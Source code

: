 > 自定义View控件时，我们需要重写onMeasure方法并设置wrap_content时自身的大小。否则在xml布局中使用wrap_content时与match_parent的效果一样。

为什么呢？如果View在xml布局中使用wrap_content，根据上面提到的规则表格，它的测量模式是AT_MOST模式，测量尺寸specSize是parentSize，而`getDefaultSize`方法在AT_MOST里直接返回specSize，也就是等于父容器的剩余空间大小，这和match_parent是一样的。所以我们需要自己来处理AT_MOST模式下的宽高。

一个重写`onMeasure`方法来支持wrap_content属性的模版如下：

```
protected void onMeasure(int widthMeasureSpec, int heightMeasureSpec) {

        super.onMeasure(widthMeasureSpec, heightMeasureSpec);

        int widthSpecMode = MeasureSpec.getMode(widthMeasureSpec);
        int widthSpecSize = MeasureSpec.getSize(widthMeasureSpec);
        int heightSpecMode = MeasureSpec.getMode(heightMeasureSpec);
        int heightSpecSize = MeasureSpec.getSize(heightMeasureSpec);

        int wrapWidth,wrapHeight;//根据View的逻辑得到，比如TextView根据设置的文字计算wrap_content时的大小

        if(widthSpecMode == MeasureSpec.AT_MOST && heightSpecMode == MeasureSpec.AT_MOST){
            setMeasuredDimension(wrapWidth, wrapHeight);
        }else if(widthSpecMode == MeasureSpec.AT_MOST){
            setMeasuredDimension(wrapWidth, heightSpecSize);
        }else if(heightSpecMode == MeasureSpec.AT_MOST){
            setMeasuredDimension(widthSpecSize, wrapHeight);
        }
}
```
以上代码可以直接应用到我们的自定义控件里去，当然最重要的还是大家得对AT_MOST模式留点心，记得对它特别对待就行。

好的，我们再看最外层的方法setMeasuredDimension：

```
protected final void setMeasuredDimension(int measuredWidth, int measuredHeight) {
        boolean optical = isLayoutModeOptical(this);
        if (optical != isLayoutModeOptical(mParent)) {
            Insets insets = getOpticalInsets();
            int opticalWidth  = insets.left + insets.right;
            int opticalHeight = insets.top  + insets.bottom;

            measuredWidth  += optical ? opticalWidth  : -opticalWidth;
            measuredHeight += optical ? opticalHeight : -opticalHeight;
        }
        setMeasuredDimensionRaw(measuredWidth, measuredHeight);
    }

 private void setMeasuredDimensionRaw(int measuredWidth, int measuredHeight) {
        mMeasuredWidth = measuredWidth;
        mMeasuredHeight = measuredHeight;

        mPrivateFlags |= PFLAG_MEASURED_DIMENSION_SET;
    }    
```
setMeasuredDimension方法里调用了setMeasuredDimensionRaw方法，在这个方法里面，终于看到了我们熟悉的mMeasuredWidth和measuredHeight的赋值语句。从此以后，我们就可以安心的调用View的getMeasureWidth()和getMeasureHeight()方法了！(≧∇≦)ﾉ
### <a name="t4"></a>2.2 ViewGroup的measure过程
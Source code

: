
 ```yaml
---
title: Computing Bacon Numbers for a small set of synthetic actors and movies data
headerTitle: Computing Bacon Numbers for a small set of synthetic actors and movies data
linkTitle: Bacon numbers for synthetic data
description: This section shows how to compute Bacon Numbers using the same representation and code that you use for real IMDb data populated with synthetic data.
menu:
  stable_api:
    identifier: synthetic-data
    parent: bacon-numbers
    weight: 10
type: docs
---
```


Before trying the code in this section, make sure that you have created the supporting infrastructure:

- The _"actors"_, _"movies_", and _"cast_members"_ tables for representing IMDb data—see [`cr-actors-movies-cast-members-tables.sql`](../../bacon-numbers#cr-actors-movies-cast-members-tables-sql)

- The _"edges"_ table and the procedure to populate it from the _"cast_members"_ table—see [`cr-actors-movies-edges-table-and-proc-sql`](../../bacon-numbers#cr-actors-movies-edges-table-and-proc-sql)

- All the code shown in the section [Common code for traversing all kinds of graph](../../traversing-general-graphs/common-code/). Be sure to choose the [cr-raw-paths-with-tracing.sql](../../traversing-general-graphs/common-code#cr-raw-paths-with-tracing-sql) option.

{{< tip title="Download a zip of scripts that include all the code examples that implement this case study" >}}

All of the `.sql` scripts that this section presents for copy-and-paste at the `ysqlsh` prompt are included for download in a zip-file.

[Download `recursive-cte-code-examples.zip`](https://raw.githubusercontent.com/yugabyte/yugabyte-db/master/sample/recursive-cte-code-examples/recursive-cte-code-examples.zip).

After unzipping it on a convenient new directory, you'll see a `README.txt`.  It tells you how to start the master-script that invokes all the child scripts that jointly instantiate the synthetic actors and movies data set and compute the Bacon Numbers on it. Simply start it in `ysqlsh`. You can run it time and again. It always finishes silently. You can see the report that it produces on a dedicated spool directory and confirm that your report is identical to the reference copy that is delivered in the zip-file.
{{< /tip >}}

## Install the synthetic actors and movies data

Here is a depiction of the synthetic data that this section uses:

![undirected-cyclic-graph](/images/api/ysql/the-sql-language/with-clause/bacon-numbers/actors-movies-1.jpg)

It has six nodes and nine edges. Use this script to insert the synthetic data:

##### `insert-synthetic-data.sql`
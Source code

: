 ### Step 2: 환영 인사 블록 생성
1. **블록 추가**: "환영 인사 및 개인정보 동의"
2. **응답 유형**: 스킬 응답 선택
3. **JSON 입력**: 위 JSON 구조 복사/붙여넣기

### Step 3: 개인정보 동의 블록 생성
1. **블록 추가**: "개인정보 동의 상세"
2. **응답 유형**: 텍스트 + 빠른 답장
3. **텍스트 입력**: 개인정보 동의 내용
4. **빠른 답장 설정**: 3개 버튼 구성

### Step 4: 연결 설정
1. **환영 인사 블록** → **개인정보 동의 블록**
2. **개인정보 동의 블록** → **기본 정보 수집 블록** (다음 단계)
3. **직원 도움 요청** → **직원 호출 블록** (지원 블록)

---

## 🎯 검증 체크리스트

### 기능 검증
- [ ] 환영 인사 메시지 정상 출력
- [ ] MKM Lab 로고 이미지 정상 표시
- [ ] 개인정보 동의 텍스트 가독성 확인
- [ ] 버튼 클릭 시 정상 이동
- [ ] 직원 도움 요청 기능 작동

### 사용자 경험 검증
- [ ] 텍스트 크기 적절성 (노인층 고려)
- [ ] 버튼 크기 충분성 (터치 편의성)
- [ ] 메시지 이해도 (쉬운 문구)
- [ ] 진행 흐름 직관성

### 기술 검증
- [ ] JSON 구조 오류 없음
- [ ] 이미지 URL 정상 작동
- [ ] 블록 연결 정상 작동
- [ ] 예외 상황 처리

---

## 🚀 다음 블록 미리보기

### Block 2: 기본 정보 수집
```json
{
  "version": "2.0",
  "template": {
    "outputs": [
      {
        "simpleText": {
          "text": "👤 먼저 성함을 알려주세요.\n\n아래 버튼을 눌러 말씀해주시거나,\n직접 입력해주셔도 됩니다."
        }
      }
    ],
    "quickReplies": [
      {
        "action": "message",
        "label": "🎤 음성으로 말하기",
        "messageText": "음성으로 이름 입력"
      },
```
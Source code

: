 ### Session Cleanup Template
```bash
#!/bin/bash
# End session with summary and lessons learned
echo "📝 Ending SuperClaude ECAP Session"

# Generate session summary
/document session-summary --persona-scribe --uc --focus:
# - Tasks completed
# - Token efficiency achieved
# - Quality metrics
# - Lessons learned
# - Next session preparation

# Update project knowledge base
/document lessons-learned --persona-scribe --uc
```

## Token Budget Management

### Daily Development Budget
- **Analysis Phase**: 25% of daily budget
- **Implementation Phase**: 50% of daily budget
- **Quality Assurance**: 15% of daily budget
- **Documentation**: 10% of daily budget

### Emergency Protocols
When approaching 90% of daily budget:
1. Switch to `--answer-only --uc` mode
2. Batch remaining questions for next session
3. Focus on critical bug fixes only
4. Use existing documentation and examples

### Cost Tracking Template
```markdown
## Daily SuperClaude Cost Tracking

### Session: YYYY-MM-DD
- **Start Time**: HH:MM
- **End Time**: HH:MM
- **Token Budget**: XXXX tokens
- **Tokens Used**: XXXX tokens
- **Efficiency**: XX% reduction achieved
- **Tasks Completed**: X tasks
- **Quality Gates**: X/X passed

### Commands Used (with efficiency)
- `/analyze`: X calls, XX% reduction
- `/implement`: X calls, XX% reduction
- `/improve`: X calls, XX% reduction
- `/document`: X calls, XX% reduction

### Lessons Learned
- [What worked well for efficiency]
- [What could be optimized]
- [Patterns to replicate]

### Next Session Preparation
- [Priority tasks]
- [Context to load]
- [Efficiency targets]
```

# What you will do
Given the entries above, say how many lines include the word "Quality", and write nothing besides the number.

# Written solution
3